Last January the grandson, Wilfred Chester Leland Jr., walked uninvited into an “old times party” at the Ford Laboratory in Dearborn and slapped into the lean hands of Henry Ford a long-delayed subpoena ordering him to appear and testify in a suit brought by a onetime Philadelphia Lincoln agency. Henry Ford never testified, but he and his son Edsel furnished depositions in which they denied, as they have always done, any agreement to pay off Lincoln’s former creditors and stockholders. Last week an eleven-man jury (one was dismissed for expressing his opinion of Henry Ford ) ordered Ford Motor Co. to pay Sweeten Automobile Co., now in receivership, $100,000.

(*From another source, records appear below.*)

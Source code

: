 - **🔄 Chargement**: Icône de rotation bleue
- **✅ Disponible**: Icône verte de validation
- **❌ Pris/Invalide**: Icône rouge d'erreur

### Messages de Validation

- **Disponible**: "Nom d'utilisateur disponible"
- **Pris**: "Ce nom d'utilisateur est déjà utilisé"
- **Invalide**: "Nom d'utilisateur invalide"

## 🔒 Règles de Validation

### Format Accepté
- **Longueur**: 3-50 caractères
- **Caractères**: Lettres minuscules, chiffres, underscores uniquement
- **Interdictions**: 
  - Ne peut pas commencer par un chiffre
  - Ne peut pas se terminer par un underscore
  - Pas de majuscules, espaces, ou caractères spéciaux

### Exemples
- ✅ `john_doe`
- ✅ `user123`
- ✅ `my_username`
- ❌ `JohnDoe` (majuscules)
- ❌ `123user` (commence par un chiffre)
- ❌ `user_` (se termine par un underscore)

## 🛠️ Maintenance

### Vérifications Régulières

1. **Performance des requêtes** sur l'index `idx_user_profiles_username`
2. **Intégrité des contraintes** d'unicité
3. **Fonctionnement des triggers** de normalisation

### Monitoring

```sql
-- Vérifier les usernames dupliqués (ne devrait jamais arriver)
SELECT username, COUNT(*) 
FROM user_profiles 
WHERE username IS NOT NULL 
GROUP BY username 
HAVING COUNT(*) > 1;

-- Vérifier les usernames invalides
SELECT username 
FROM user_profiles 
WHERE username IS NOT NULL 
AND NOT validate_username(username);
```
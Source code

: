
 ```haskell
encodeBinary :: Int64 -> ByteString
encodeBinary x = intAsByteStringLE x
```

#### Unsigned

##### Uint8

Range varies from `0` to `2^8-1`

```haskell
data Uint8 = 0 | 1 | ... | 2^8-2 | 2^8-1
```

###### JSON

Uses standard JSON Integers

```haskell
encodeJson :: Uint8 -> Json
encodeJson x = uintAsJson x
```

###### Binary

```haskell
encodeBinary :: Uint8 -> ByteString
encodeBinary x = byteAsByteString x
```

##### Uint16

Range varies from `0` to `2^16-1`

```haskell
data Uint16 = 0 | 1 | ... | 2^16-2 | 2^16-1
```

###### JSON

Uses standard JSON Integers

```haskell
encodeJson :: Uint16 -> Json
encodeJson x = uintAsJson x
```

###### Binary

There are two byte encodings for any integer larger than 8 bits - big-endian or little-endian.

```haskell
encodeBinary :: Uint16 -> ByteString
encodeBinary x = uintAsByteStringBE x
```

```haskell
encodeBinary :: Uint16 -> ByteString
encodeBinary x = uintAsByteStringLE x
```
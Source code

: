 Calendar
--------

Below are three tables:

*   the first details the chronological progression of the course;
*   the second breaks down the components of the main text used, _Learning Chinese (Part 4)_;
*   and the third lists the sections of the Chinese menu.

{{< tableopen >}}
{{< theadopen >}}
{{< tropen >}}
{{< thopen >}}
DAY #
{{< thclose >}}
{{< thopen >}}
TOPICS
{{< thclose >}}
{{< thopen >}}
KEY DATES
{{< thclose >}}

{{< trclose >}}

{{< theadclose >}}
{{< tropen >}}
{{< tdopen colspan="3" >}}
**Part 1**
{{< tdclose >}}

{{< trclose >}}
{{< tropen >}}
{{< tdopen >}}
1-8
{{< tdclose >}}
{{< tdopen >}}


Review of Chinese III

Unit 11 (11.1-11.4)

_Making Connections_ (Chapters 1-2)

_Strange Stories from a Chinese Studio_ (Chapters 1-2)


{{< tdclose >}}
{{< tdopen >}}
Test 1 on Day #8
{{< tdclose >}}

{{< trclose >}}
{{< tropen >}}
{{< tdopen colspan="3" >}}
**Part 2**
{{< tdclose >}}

Though Henry Ford will probably appeal the verdict, it was the first Leland victory in the ten-year fight. Originally Ford sued Sweeten for $6,800 in unpaid notes and interest, but the agency promptly filed a counter suit for $160,000. Sweeten claimed that Henry Ford had promised to maintain exclusive Lincoln agencies in 75 cities, that this was soon cut to 40 and Ford dealers began to sell Lincolns. The more Lincolns the Ford dealers sold, the less Sweeten and other Lincoln dealers sold. Henry H. Rudolph, a former Sweeten vice president, swore that when he told Henry Ford that they had dropped $196,000. Mr. Ford had put his arm around his shoulders, saying: “Never mind. Rudolph, we will see that you get it all back.”
The most willing witness was Wilfred Leland Sr. One night, he testified, Edsel Ford had summoned him for a conference on the Lincoln sale. Son Edsel told him to come by a back road and enter the Ford mansion through a side door. During the conference Mr. Leland confided that he was dickering with Manhattan bankers and Henry Ford thereupon promised to buy the company. But Mr. Ford shrewdly advised Mr. Leland that he “should continue to negotiate, however, and should dress shabbily, go unshaven for two or three days, so as to appear poor and discouraged about the affair.”
Sweeten Automobile’s attorney moralized last week: “His [Ford’s] purpose, of course, was to make the Lincoln company appear to be a worthless enterprise so that Ford himself would appear justified in making a low bid. . . . From that day on there was wickedness and willfulness in the heart of Henry Ford.”